Conversely, point-of-sale resets can work in a buyer's favor if property values decline. Beaufort County Assessor Ed Hughes said that, as a whole, properties with a point-of-sale assessment in fiscal year 2011 decreased in value about 2.5 percent.
Adding to the dilemma, if a property doesn't change hands, its assessed value can only increase by up to 15 percent every five years.
The result, Realtors say, are identical houses, next door to each other, charged wildly different taxes.
"There's the inequity of two similar homes side by side, and you've got a vast difference between two tax bills," said Todd McDaniel, past president of the Beaufort County Association of Realtors.
Real estate agents say the law costs them sales and gives South Carolina's neighbors a competitive edge when potential purchasers discover they will pay significantly higher property tax bills after closing.
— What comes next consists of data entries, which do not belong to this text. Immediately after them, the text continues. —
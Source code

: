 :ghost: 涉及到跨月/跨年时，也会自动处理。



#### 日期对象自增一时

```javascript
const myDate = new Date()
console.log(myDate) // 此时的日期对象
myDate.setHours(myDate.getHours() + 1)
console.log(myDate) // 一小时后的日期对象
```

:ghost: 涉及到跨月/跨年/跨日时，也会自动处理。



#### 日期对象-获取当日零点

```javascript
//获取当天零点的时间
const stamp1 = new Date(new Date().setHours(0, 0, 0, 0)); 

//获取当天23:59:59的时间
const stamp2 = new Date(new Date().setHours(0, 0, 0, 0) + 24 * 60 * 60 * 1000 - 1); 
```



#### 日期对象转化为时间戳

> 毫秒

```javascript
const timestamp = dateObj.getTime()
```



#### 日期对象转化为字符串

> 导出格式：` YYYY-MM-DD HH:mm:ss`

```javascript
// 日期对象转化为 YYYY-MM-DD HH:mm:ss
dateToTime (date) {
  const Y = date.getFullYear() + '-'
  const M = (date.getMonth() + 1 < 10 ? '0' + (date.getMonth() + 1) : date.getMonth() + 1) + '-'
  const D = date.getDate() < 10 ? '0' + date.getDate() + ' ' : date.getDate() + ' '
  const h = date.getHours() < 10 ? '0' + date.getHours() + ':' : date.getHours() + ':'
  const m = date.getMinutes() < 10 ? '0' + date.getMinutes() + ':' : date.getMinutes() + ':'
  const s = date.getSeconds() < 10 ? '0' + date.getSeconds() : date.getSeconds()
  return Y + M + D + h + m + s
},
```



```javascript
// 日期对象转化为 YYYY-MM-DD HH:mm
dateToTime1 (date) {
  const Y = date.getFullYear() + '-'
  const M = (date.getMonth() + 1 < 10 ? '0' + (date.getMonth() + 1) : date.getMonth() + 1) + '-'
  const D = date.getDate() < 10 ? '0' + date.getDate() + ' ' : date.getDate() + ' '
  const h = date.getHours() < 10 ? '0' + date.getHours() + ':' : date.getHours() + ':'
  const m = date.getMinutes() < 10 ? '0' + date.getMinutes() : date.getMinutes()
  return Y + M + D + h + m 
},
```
But schools and cities say they cannot afford to scrap the reassessment requirement. Because of restrictions on property tax increases contained in Act 388, they can't make up the lost revenue.
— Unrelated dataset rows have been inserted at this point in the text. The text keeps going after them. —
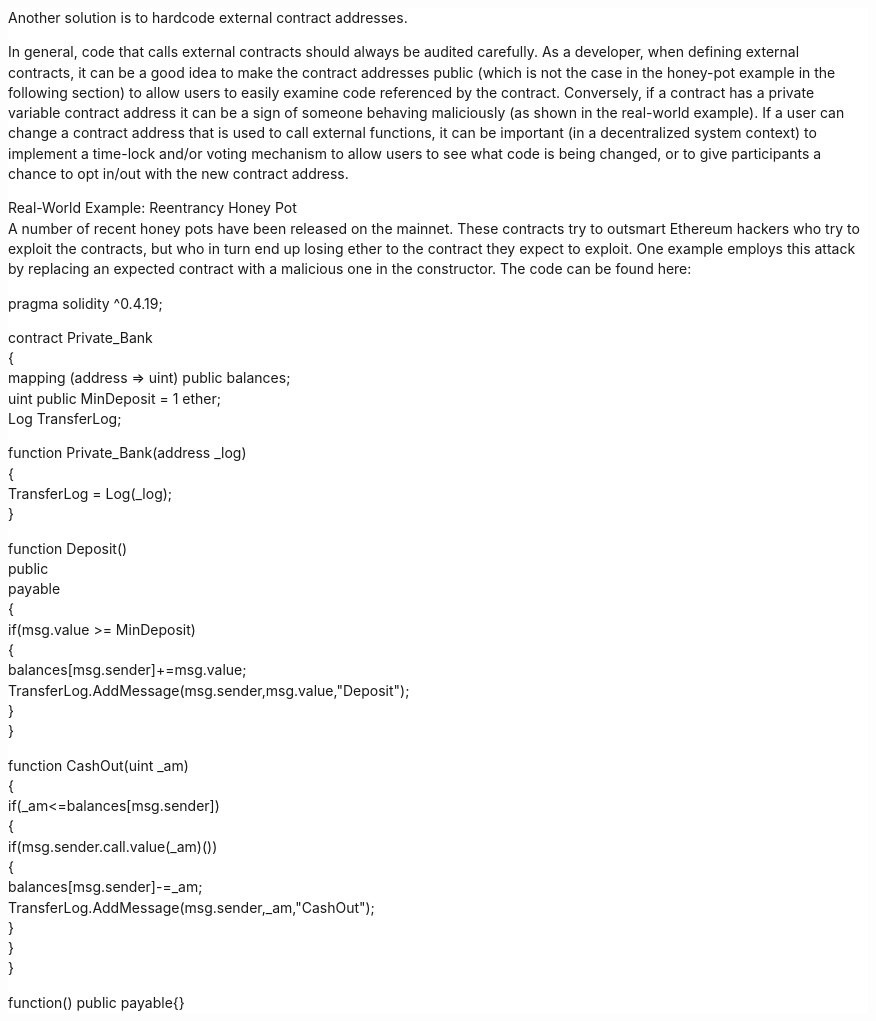 Another solution is to hardcode external contract addresses.

In general, code that calls external contracts should always be audited carefully. As a developer, when defining external contracts, it can be a good idea to make the contract addresses public (which is not the case in the honey-pot example in the following section) to allow users to easily examine code referenced by the contract. Conversely, if a contract has a private variable contract address it can be a sign of someone behaving maliciously (as shown in the real-world example). If a user can change a contract address that is used to call external functions, it can be important (in a decentralized system context) to implement a time-lock and/or voting mechanism to allow users to see what code is being changed, or to give participants a chance to opt in/out with the new contract address.

Real-World Example: Reentrancy Honey Pot\
A number of recent honey pots have been released on the mainnet. These contracts try to outsmart Ethereum hackers who try to exploit the contracts, but who in turn end up losing ether to the contract they expect to exploit. One example employs this attack by replacing an expected contract with a malicious one in the constructor. The code can be found here:

pragma solidity ^0.4.19;

contract Private\_Bank\
{\
&#x20;mapping (address => uint) public balances;\
&#x20;uint public MinDeposit = 1 ether;\
&#x20;Log TransferLog;

&#x20;function Private\_Bank(address \_log)\
&#x20;{\
&#x20;TransferLog = Log(\_log);\
&#x20;}

&#x20;function Deposit()\
&#x20;public\
&#x20;payable\
&#x20;{\
&#x20;if(msg.value >= MinDeposit)\
&#x20;{\
&#x20;balances\[msg.sender]+=msg.value;\
&#x20;TransferLog.AddMessage(msg.sender,msg.value,"Deposit");\
&#x20;}\
&#x20;}

&#x20;function CashOut(uint \_am)\
&#x20;{\
&#x20;if(\_am<=balances\[msg.sender])\
&#x20;{\
&#x20;if(msg.sender.call.value(\_am)())\
&#x20;{\
&#x20;balances\[msg.sender]-=\_am;\
&#x20;TransferLog.AddMessage(msg.sender,\_am,"CashOut");\
&#x20;}\
&#x20;}\
&#x20;}

&#x20;function() public payable{}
"We're very concerned about the fiscal impact this could have on our schools," said Scott Price of the S.C. School Boards Association. He said the rollback would result in a one-time reduction in tax revenues of more than $200 million and, thereafter, about $50 million a year.
Similar legislation, which would have capped the point-of-sale assessment at 15 percent, passed the House last year but didn't make it through the Senate.
"This legislation is not the same: It's more clearly explained and it should be more favorably accepted," Klepchick said.
Realtors from across the state are pushing their representatives to support the bill. A group from Beaufort County delivered their message in person last month.
"We had 32 local Realtors who went on the bus and talked to our legislators in Columbia and supported the bill," Ryan said.
Rep. Bill Herbkersman, R-Bluffton, said the proposal could come to the House floor in early April, and he likely will support the bill.
"There's a lot of second homebuyers that would probably refuel that market if there's a more equitable tax basis," Herbkersman said.
Other members of Beaufort County's Statehouse delegation could not be reached Monday.
The (Charleston) Post and Courier and The State contributed to this article.